Rather than follow Arendt, Ephraim opts for the dominant modern scientific sense that “the phenomena of nature, thus defined, cannot be ventriloquized when spoken for: there is nothing recognizable as an organ of speech to put words into, nothing recognizable as an inner life to give voice to” (7). Ephraim’s forthrightness clarifies the dead edge of the most common accounting of our receptive capacities toward nature, and yet, simultaneously, she mitigates the loss by recovering Arendt’s naturalism. Arendt’s insistence that every creature perceives as it lives is a rejection of the extraction of the reality of “mind” from animal nature. 8 Methodically extracting the attentional–perceptual–intentional evaluative dimensions of animal activity is integral to the power of modern science, economics, and technology. 9 It is also constitutive of the common-sense delusions of our ways of life. Arendt’s remarkable reflections in the first chapter of The Life of the Mind fill out a new naturalism intimated in both The Origins of Totalitarianism and The Human Condition. In those works, the loss of a place in the world from which nature’s givens are regularly, sensually accessible is the beginning of every modern catastrophe. As Ephraim shows us, in The Life of The Mind, Arendt makes earlier ontological convictions explicit when she announces that all earth’s creatures are “responsible for securing the very reality of the natural and artificial things they perceive” (40).
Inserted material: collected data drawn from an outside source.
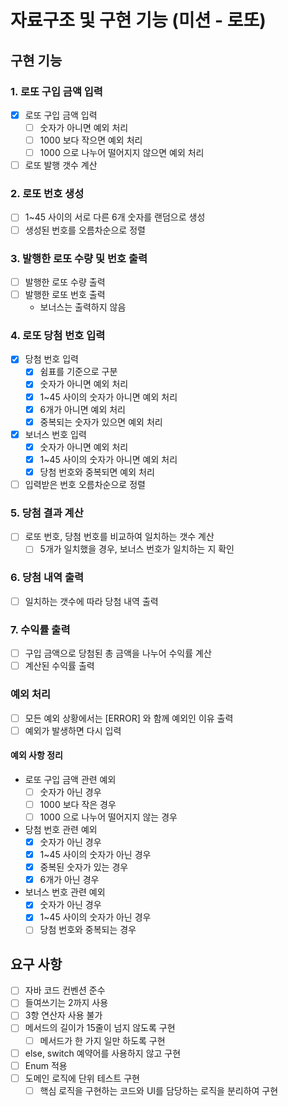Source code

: # 자료구조 및 구현 기능 (미션 - 로또)

## 구현 기능

### 1. 로또 구입 금액 입력
- [x] 로또 구입 금액 입력
  - [ ] 숫자가 아니면 예외 처리
  - [ ] 1000 보다 작으면 예외 처리
  - [ ] 1000 으로 나누어 떨어지지 않으면 예외 처리
- [ ] 로또 발행 갯수 계산

### 2. 로또 번호 생성
- [ ] 1~45 사이의 서로 다른 6개 숫자를 랜덤으로 생성
- [ ] 생성된 번호를 오름차순으로 정렬

### 3. 발행한 로또 수량 및 번호 출력
- [ ] 발행한 로또 수량 출력
- [ ] 발행한 로또 번호 출력
  - 보너스는 출력하지 않음

### 4. 로또 당첨 번호 입력
- [x] 당첨 번호 입력
  - [x] 쉼표를 기준으로 구분
  - [x] 숫자가 아니면 예외 처리
  - [x] 1~45 사이의 숫자가 아니면 예외 처리
  - [x] 6개가 아니면 예외 처리
  - [x] 중복되는 숫자가 있으면 예외 처리
- [x] 보너스 번호 입력
  - [x] 숫자가 아니면 예외 처리
  - [x] 1~45 사이의 숫자가 아니면 예외 처리
  - [x] 당첨 번호와 중복되면 예외 처리
- [ ] 입력받은 번호 오름차순으로 정렬

### 5. 당첨 결과 계산
- [ ] 로또 번호, 당첨 번호를 비교하여 일치하는 갯수 계산
  - [ ] 5개가 일치했을 경우, 보너스 번호가 일치하는 지 확인

### 6. 당첨 내역 출력
- [ ] 일치하는 갯수에 따라 당첨 내역 출력

### 7. 수익률 출력
- [ ] 구입 금액으로 당첨된 총 금액을 나누어 수익률 계산
- [ ] 계산된 수익률 출력

### 예외 처리
- [ ] 모든 예외 상황에서는 [ERROR] 와 함께 예외인 이유 출력
- [ ] 예외가 발생하면 다시 입력
#### 예외 사항 정리
- 로또 구입 금액 관련 예외
  - [ ] 숫자가 아닌 경우
  - [ ] 1000 보다 작은 경우
  - [ ] 1000 으로 나누어 떨어지지 않는 경우
- 당첨 번호 관련 예외
  - [x] 숫자가 아닌 경우
  - [x] 1~45 사이의 숫자가 아닌 경우
  - [x] 중복된 숫자가 있는 경우
  - [x] 6개가 아닌 경우 
- 보너스 번호 관련 예외
  - [x] 숫자가 아닌 경우
  - [x] 1~45 사이의 숫자가 아닌 경우
  - [ ] 당첨 번호와 중복되는 경우

## 요구 사항
- [ ] 자바 코드 컨벤션 준수
- [ ] 들여쓰기는 2까지 사용
- [ ] 3항 연산자 사용 불가
- [ ] 메서드의 길이가 15줄이 넘지 않도록 구현
  - [ ] 메서드가 한 가지 일만 하도록 구현
- [ ] else, switch 예약어를 사용하지 않고 구현
- [ ] Enum 적용
- [ ] 도메인 로직에 단위 테스트 구현
  - [ ] 핵심 로직을 구현하는 코드와 UI를 담당하는 로직을 분리하여 구현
According to the sciences of this understanding of nature, each species, indeed each singular animal, confronts options of cooperatively competing in a degree of “mutual toleration to mutual benefit” that sustains a landscape in some equilibrium of health or takes part in succumbing to pathological collapse when too many animals forsake common sense. 10 As Aldo Leopold’s sketch of the doomed passenger pigeon as a “biological storm”—so evocative of Arendt’s sense of the “unnatural growth of the natural”—makes clear, human beings are not the only animals who can prove bereft of common sense, though we are currently the most notorious. 11
I have suggested that Ephraim’s book manifests an elemental division, and in this respect she’s made more progress than most of us. She knows that “the reality of climate change must be not merely believed but lived, breathed, and acutely felt by the people in their everyday and extraordinary acts of perceiving, desiring, dismantling, assembling, and otherwise creating a world” (143). Yet she is understandably reluctant to relinquish our habitual preoccupation with the problem of how we are going to get climate change–denying citizens to listen to climate scientists, as if the orchestration and quotidian execution of the destruction of earthly life were unfolding predominantly from Kentucky and West Virginia and not New York, Chicago, and California. It would be lovely if the rule of so-called sound science and progressive social policy is all we needed to get ourselves right with nature. A great virtue of Ephraim’s book is to open a space where we might confront deeper disorders of modern experience and knowledge.